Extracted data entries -
_ _ _ _ _

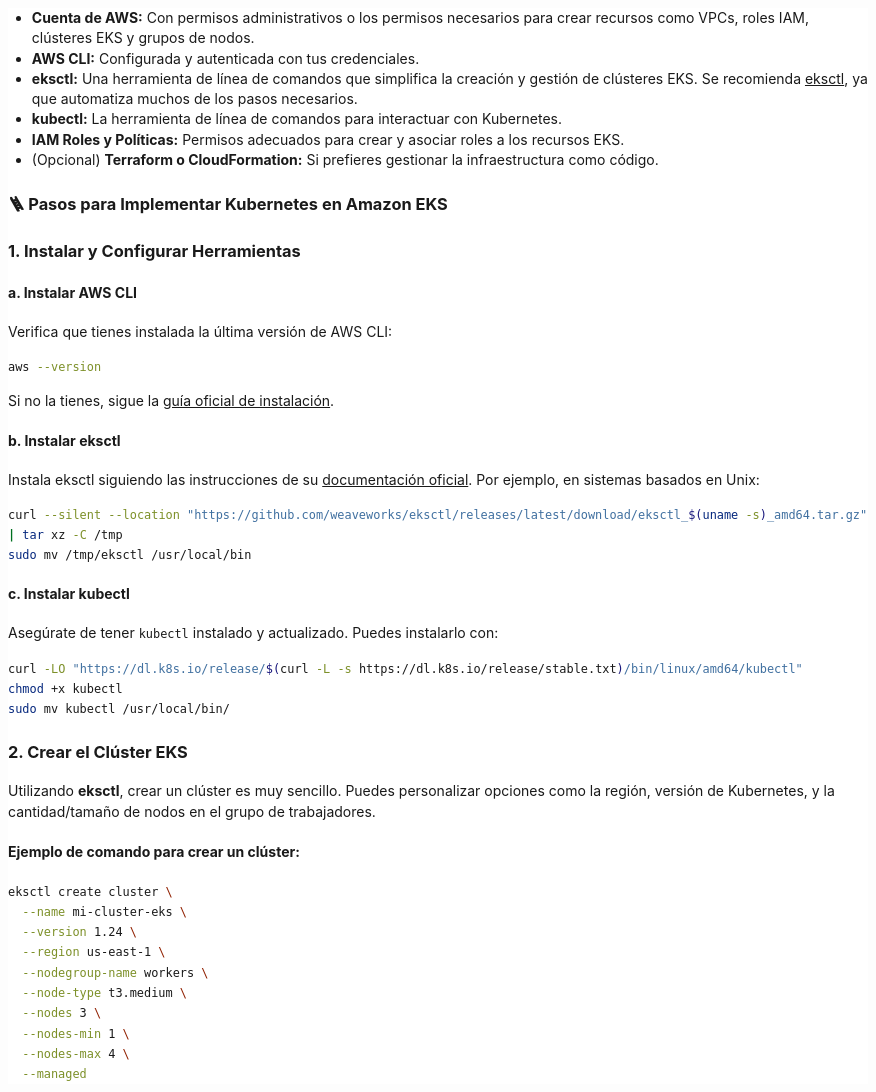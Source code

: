 * **Cuenta de AWS:** Con permisos administrativos o los permisos necesarios para crear recursos como VPCs, roles IAM, clústeres EKS y grupos de nodos.
* **AWS CLI:** Configurada y autenticada con tus credenciales.
* **eksctl:** Una herramienta de línea de comandos que simplifica la creación y gestión de clústeres EKS. Se recomienda [eksctl](https://eksctl.io/), ya que automatiza muchos de los pasos necesarios.
* **kubectl:** La herramienta de línea de comandos para interactuar con Kubernetes.
* **IAM Roles y Políticas:** Permisos adecuados para crear y asociar roles a los recursos EKS.
* (Opcional) **Terraform o CloudFormation:** Si prefieres gestionar la infraestructura como código.

### 🪜 Pasos para Implementar Kubernetes en Amazon EKS

### 1. **Instalar y Configurar Herramientas**

#### a. Instalar AWS CLI

Verifica que tienes instalada la última versión de AWS CLI:

```bash
aws --version
```

Si no la tienes, sigue la [guía oficial de instalación](https://docs.aws.amazon.com/cli/latest/userguide/getting-started-install.html).

#### b. Instalar eksctl

Instala eksctl siguiendo las instrucciones de su [documentación oficial](https://eksctl.io/introduction/#installation). Por ejemplo, en sistemas basados en Unix:

```bash
curl --silent --location "https://github.com/weaveworks/eksctl/releases/latest/download/eksctl_$(uname -s)_amd64.tar.gz" | tar xz -C /tmp
sudo mv /tmp/eksctl /usr/local/bin
```

#### c. Instalar kubectl

Asegúrate de tener `kubectl` instalado y actualizado. Puedes instalarlo con:

```bash
curl -LO "https://dl.k8s.io/release/$(curl -L -s https://dl.k8s.io/release/stable.txt)/bin/linux/amd64/kubectl"
chmod +x kubectl
sudo mv kubectl /usr/local/bin/
```

### 2. **Crear el Clúster EKS**

Utilizando **eksctl**, crear un clúster es muy sencillo. Puedes personalizar opciones como la región, versión de Kubernetes, y la cantidad/tamaño de nodos en el grupo de trabajadores.

#### Ejemplo de comando para crear un clúster:

```bash
eksctl create cluster \
  --name mi-cluster-eks \
  --version 1.24 \
  --region us-east-1 \
  --nodegroup-name workers \
  --node-type t3.medium \
  --nodes 3 \
  --nodes-min 1 \
  --nodes-max 4 \
  --managed
```
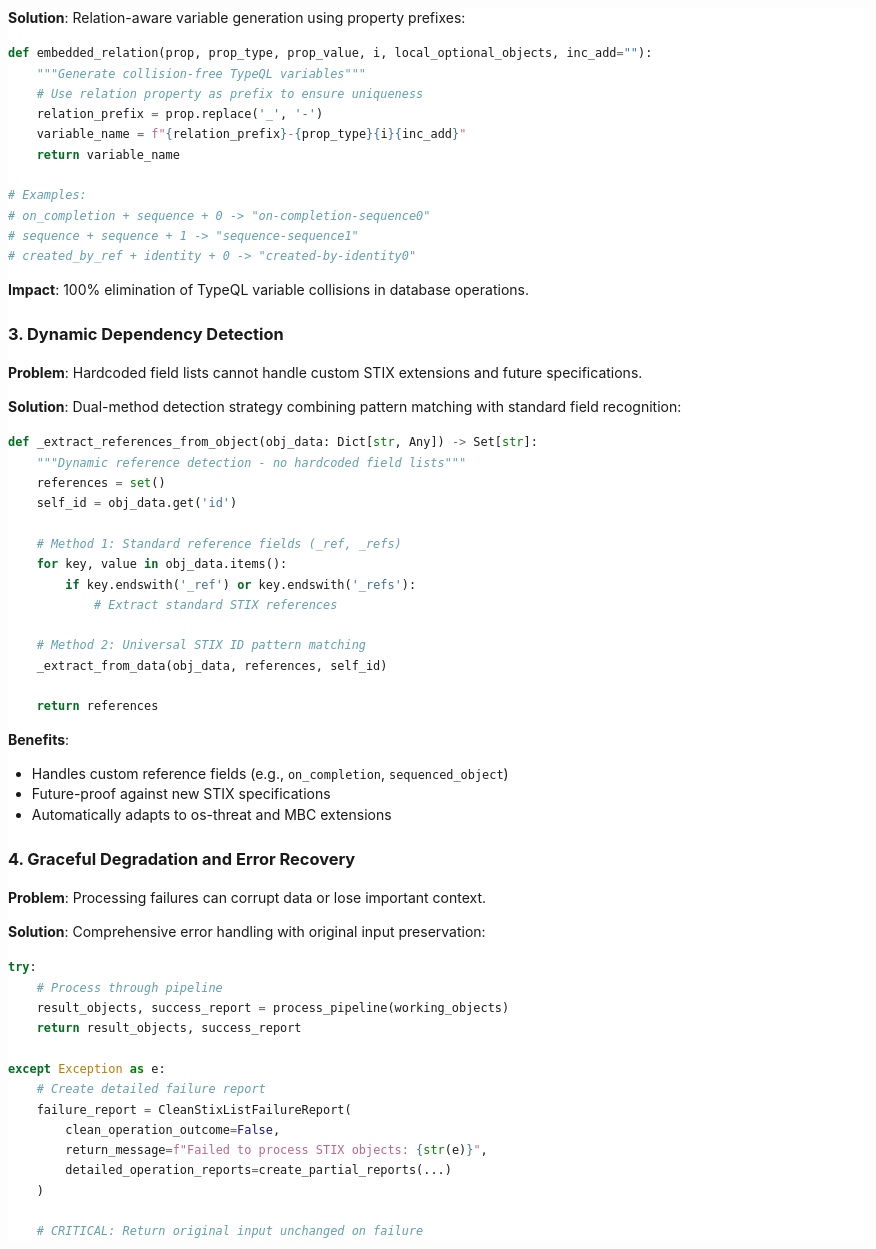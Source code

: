 **Solution**: Relation-aware variable generation using property prefixes:

```python
def embedded_relation(prop, prop_type, prop_value, i, local_optional_objects, inc_add=""):
    """Generate collision-free TypeQL variables"""
    # Use relation property as prefix to ensure uniqueness
    relation_prefix = prop.replace('_', '-')
    variable_name = f"{relation_prefix}-{prop_type}{i}{inc_add}"
    return variable_name

# Examples:
# on_completion + sequence + 0 -> "on-completion-sequence0"
# sequence + sequence + 1 -> "sequence-sequence1"  
# created_by_ref + identity + 0 -> "created-by-identity0"
```

**Impact**: 100% elimination of TypeQL variable collisions in database operations.

### 3. Dynamic Dependency Detection

**Problem**: Hardcoded field lists cannot handle custom STIX extensions and future specifications.

**Solution**: Dual-method detection strategy combining pattern matching with standard field recognition:

```python
def _extract_references_from_object(obj_data: Dict[str, Any]) -> Set[str]:
    """Dynamic reference detection - no hardcoded field lists"""
    references = set()
    self_id = obj_data.get('id')
    
    # Method 1: Standard reference fields (_ref, _refs)
    for key, value in obj_data.items():
        if key.endswith('_ref') or key.endswith('_refs'):
            # Extract standard STIX references
            
    # Method 2: Universal STIX ID pattern matching
    _extract_from_data(obj_data, references, self_id)
    
    return references
```

**Benefits**:
- Handles custom reference fields (e.g., `on_completion`, `sequenced_object`)
- Future-proof against new STIX specifications
- Automatically adapts to os-threat and MBC extensions

### 4. Graceful Degradation and Error Recovery

**Problem**: Processing failures can corrupt data or lose important context.

**Solution**: Comprehensive error handling with original input preservation:

```python
try:
    # Process through pipeline
    result_objects, success_report = process_pipeline(working_objects)
    return result_objects, success_report
    
except Exception as e:
    # Create detailed failure report
    failure_report = CleanStixListFailureReport(
        clean_operation_outcome=False,
        return_message=f"Failed to process STIX objects: {str(e)}",
        detailed_operation_reports=create_partial_reports(...)
    )
    
    # CRITICAL: Return original input unchanged on failure
```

_ _ _ _ _

WHAT IS EXPECTED - Copy out every line from the records that has the word "Kubernetes".

SOLUTION TO THE PROBLEM -
* **kubectl:** La herramienta de línea de comandos para interactuar con Kubernetes.
### 🪜 Pasos para Implementar Kubernetes en Amazon EKS
Utilizando **eksctl**, crear un clúster es muy sencillo. Puedes personalizar opciones como la región, versión de Kubernetes, y la cantidad/tamaño de nodos en el grupo de trabajadores.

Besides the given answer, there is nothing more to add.